If he was on the Enterprise, he'd be either in Sickbay under duress or in his cabin, with the lights on three percent (just enough to let him see his way to the bathroom, a soothing bluish glow along the walls and the path to his desk) and a hypospray of Bones's most powerful blood thinner in his veins, preparing to sleep off the worst of the migraine in about ten hours of uneventful rest. He's powered through headaches before aboard ship, but on the rare occasion that one of this magnitude hits, he is of little use to anyone; and while he has, more than once, stayed on the Bridge while under the influence of the good drugs due to chaos and a battle zone, he usually is down for the count.
Unfortunately, he's stuck in New York City during early winter in the Terran 1930s, earning fifty cents a day doing manual labor for twelve to fourteen hours and consuming only the bare minimum of food in order to give Spock the funds he needs to construct whatever miracle he can to get them out of this mess.
Hence, the proud captain of the Enterprise reduced to such a pathetic state; lying on a lumpy mattress in a thin-walled tenement room, shivering under the solitary blanket and trying desperately not to vomit on that one blanket, as they have no extra money for laundering purposes and he's afraid if he moves to fling it to the side the motion will make his head fall off and go rolling on the floor in some grotesque parody of Irving's Headless Horseman.
He's somewhere past the thinking-he's-going-to-die stage and is barreling merrily toward the wanting-to-die stage, when the door to the "flop" creaks, ever-so-quietly but loud enough that a strangled curse falls unbidden from his lips, muffled into his arm as he cringes, fingers clenching in the cheap sheets. He breathes open-mouthed, almost panting with the pain, into his pillow for a moment, praying that his stomach will settle without mishap.

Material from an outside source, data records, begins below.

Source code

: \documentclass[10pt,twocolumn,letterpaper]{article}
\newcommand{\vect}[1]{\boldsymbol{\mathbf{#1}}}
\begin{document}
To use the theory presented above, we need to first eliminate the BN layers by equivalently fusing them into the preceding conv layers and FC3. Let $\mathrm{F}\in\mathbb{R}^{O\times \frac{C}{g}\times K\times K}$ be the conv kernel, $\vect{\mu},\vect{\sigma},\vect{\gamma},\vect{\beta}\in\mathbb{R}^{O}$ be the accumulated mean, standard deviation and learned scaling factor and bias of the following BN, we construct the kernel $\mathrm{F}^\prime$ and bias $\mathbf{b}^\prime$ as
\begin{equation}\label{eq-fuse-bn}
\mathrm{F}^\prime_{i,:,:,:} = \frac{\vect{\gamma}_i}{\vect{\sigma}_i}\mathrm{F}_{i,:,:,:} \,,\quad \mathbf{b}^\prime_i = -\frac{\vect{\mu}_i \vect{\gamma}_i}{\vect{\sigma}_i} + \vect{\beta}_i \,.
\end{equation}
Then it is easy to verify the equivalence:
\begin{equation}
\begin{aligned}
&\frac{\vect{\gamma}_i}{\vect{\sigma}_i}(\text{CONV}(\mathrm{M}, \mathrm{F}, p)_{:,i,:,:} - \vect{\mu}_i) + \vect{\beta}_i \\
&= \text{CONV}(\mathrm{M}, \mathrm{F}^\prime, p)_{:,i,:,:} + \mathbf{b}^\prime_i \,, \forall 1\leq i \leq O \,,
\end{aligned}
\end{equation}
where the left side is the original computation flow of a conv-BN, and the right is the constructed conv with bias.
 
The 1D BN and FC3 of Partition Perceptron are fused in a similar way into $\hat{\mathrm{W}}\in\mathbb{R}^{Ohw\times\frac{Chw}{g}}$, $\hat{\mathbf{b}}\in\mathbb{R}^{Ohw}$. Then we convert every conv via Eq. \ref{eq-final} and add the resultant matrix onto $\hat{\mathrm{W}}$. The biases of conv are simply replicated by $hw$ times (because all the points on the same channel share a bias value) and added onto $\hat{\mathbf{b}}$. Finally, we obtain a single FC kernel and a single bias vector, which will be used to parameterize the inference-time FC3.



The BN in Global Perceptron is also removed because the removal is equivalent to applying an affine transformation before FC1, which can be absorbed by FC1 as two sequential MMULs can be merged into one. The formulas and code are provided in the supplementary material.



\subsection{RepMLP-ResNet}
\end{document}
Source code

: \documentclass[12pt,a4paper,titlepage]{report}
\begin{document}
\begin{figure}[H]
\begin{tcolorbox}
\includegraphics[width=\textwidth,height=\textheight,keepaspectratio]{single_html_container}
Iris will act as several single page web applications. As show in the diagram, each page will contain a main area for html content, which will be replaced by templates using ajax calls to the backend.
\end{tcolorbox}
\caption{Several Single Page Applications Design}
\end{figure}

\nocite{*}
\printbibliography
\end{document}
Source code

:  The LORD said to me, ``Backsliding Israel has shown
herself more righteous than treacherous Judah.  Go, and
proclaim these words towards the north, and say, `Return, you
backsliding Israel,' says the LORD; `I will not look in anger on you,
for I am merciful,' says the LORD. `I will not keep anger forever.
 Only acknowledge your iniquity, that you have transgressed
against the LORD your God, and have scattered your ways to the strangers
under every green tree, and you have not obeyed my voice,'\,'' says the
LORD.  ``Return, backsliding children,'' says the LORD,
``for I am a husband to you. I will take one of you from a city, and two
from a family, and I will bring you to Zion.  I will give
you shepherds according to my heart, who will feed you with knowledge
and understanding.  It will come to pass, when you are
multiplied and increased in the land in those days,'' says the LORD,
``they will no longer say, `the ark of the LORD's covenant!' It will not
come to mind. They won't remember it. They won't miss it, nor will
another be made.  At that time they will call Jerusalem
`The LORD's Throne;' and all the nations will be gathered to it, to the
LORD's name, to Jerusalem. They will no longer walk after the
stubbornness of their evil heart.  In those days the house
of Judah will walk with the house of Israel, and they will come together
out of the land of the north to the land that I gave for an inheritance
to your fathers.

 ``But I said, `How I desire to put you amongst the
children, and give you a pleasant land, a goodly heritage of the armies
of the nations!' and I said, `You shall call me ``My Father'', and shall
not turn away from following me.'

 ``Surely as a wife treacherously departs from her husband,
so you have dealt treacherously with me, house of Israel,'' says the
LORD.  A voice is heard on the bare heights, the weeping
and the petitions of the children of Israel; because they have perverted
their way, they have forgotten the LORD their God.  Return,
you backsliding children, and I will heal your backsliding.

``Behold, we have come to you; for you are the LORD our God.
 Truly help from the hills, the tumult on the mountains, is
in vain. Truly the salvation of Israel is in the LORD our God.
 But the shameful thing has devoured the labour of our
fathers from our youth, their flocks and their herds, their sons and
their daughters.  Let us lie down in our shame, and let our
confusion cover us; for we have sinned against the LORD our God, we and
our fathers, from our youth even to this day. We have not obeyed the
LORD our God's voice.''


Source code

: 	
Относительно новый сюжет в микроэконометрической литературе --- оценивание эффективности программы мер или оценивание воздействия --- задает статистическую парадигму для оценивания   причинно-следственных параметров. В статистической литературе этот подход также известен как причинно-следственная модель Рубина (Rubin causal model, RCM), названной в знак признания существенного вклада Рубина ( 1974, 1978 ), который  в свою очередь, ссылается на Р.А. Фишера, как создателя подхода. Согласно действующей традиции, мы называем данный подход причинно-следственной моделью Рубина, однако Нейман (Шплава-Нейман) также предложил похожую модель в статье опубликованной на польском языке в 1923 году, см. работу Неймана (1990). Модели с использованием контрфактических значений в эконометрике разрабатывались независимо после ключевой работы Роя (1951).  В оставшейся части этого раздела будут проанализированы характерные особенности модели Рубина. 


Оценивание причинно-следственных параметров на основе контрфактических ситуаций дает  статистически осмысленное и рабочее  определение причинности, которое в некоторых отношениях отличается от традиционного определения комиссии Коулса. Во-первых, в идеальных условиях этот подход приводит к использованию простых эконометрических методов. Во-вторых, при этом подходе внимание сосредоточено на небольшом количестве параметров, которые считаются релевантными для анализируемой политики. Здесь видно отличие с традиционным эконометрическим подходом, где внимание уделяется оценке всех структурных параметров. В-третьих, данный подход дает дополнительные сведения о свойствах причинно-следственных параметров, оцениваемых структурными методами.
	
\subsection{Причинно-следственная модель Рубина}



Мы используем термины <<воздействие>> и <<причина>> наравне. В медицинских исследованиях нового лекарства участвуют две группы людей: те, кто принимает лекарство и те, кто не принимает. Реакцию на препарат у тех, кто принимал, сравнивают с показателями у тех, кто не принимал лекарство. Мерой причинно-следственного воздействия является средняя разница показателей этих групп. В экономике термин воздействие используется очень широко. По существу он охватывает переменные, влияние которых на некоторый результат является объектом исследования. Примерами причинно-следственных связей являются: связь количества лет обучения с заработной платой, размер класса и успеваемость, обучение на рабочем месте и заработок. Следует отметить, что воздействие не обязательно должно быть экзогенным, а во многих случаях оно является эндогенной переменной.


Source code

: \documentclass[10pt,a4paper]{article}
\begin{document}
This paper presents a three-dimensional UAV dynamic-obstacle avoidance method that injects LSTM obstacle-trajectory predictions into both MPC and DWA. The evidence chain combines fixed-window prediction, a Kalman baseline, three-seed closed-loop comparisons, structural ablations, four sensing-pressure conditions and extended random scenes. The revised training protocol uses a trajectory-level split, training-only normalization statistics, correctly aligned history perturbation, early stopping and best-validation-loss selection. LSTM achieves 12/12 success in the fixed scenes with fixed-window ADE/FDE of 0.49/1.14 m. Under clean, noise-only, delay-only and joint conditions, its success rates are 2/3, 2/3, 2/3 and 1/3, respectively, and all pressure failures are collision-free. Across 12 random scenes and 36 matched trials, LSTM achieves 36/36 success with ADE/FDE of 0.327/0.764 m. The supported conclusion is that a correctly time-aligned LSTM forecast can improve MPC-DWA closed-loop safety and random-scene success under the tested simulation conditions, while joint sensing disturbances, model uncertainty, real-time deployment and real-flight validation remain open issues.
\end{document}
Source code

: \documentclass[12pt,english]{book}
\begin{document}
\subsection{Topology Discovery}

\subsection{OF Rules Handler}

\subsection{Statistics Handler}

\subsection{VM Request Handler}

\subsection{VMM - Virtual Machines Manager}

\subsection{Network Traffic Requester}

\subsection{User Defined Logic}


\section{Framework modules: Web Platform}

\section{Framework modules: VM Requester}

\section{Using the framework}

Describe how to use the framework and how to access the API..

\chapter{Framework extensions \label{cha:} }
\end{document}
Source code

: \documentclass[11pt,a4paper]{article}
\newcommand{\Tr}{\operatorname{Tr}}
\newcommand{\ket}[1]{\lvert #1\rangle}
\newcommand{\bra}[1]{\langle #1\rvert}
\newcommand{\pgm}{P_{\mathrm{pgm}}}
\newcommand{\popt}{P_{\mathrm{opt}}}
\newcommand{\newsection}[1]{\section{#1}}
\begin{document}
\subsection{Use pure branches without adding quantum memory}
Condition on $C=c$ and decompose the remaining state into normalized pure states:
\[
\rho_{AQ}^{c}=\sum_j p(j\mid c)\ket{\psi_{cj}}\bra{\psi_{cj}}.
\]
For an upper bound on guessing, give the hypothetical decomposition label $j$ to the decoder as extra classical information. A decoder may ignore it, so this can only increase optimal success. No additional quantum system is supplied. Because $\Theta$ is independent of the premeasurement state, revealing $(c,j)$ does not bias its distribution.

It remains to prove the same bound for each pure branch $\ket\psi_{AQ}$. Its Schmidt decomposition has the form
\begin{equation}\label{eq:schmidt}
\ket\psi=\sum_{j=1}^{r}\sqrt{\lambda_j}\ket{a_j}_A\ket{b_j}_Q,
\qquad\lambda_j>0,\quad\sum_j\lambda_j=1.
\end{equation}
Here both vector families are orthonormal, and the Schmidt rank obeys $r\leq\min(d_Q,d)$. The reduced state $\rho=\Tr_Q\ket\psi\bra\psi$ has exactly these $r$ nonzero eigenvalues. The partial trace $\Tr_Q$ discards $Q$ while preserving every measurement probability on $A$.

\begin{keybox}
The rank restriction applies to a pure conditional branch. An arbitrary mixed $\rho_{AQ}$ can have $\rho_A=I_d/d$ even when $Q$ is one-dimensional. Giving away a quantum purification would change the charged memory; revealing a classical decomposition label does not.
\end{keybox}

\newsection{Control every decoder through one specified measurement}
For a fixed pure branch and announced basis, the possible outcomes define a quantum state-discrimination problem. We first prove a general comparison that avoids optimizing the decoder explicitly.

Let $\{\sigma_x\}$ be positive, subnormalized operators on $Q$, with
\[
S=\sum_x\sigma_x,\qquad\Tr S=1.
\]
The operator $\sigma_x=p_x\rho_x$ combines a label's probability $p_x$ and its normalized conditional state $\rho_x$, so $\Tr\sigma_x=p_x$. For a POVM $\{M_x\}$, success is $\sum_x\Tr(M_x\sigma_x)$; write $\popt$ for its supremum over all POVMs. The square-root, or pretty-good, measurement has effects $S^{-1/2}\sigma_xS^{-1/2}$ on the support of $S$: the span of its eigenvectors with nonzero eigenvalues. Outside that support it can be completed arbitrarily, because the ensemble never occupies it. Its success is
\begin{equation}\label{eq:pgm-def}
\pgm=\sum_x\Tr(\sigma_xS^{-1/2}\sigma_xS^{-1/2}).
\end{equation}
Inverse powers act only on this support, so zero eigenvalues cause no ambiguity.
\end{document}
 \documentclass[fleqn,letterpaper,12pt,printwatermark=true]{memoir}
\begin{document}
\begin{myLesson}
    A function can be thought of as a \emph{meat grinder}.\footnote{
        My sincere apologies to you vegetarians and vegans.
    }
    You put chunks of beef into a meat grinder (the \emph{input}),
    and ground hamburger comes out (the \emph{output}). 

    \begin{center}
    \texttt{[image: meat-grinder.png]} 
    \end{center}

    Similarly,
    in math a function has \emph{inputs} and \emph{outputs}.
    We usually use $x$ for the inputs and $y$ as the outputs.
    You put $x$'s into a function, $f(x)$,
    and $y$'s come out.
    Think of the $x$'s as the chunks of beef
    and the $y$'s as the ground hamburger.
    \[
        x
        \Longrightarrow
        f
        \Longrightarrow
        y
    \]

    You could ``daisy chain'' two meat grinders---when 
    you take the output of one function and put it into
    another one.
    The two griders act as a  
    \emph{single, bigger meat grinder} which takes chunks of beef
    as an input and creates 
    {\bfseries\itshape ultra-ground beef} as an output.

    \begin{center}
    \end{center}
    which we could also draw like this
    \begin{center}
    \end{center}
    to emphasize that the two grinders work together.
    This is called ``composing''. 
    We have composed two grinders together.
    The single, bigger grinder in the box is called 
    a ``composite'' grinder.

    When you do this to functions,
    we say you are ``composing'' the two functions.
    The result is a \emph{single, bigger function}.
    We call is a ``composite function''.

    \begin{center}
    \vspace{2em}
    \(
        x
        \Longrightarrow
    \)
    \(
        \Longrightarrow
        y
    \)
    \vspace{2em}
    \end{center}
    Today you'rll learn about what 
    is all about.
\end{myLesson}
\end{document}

A gentle hand grasps his shoulder, turns him on his back, and before he can moan a blind protest an icy damp cloth is laid over his eyes, immediately shutting out the remnants of the street lights outside and the slice of garish yellow that glows from the gap under their hallway door. The pain recedes ever so slightly from behind his eyes, the knife retreating further back in his head just a fraction, and he takes a slow, measured breath in hopes that the nausea will retreat with it.
It doesn't. His fingers clench at his side in the sheet as the threat becomes very, very imminent, and how embarrassing is this going to be, succumbing to the most mortifying of uncontrollable human weaknesses right in front of a species who is known for their control? Edith must have found Spock, told him Kirk had left the mission early and why. She had given him a look of compassion, a kiss on the cheek, and a couple of white pills that were supposedly an Old Earth pain reliever called aspirin; unfortunately, none of the three had even taken the edge off the agony.
The soft creak of bed-springs is a banshee-screech, reverberating into his skull from below, but his sound of protest is somewhat distorted by the hand he has clenched over his mouth, as he fights back another hot curl of nausea, trying desperately to count a breathing exercise in his mind. Not an easy task, when he feels his mind shredding into jagged pieces under the onslaught of grinding, unending pain.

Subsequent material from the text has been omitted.